[DATA SUPPLIED]
☆ ☆ ☆

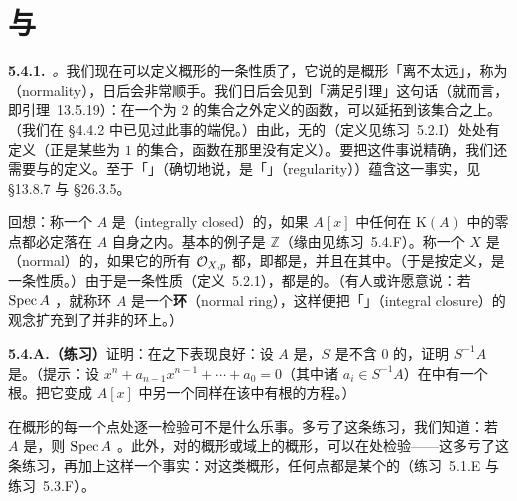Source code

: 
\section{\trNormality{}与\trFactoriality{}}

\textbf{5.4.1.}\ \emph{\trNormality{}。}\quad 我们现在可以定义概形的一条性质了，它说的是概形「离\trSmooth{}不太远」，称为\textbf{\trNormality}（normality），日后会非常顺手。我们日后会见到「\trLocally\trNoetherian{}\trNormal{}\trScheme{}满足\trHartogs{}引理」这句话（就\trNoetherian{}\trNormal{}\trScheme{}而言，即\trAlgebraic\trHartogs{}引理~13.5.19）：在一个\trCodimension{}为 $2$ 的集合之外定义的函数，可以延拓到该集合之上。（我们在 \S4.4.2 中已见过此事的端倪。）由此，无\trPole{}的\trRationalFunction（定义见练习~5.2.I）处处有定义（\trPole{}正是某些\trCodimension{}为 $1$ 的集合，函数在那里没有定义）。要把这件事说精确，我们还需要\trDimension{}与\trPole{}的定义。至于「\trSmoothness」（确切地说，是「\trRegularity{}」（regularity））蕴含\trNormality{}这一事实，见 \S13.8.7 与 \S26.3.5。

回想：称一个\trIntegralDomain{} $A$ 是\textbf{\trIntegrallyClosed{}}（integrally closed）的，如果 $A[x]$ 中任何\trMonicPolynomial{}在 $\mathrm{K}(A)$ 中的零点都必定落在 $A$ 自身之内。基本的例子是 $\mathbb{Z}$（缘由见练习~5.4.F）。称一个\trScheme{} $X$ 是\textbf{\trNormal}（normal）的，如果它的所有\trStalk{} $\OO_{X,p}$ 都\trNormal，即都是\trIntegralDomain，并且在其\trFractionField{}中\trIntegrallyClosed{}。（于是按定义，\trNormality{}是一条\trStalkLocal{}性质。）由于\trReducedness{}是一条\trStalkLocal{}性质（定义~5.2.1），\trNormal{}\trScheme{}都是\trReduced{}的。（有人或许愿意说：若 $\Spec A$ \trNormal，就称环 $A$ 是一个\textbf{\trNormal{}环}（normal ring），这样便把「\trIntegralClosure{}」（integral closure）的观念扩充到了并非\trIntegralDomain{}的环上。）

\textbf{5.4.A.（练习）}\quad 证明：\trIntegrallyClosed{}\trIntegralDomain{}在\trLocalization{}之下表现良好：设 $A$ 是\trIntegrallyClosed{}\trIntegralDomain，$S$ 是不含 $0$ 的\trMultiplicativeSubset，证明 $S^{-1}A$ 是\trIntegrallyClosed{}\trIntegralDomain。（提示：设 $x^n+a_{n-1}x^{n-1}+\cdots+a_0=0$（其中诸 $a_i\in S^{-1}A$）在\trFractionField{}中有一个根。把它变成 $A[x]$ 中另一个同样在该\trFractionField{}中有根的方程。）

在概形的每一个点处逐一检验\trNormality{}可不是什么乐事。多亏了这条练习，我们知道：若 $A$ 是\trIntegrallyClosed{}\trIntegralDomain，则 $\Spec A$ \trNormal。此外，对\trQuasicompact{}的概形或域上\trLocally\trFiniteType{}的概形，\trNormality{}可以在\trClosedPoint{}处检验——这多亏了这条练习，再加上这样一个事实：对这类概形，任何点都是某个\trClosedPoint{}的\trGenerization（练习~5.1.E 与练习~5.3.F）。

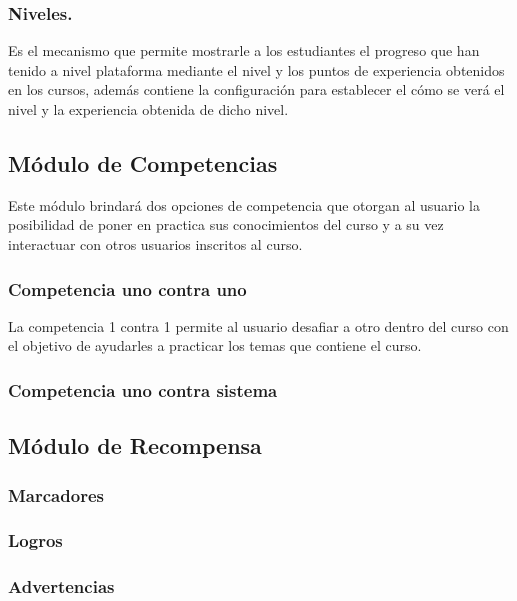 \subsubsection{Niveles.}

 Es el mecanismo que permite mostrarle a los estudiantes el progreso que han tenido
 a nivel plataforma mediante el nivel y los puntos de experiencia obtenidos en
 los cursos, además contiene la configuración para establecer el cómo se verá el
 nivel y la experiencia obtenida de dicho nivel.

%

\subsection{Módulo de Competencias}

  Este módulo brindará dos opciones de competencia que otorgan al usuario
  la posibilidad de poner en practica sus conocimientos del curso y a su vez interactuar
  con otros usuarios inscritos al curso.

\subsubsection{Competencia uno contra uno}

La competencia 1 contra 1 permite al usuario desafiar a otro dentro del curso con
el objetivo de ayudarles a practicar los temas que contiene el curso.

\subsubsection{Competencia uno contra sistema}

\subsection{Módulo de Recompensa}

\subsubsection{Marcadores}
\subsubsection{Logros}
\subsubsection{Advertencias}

☆ ☆ ☆

[ACTIVITY]
Please count the lines above that contain the word "Spec", and reply with the number alone.

[SOLUTION TO THE EXERCISE]
2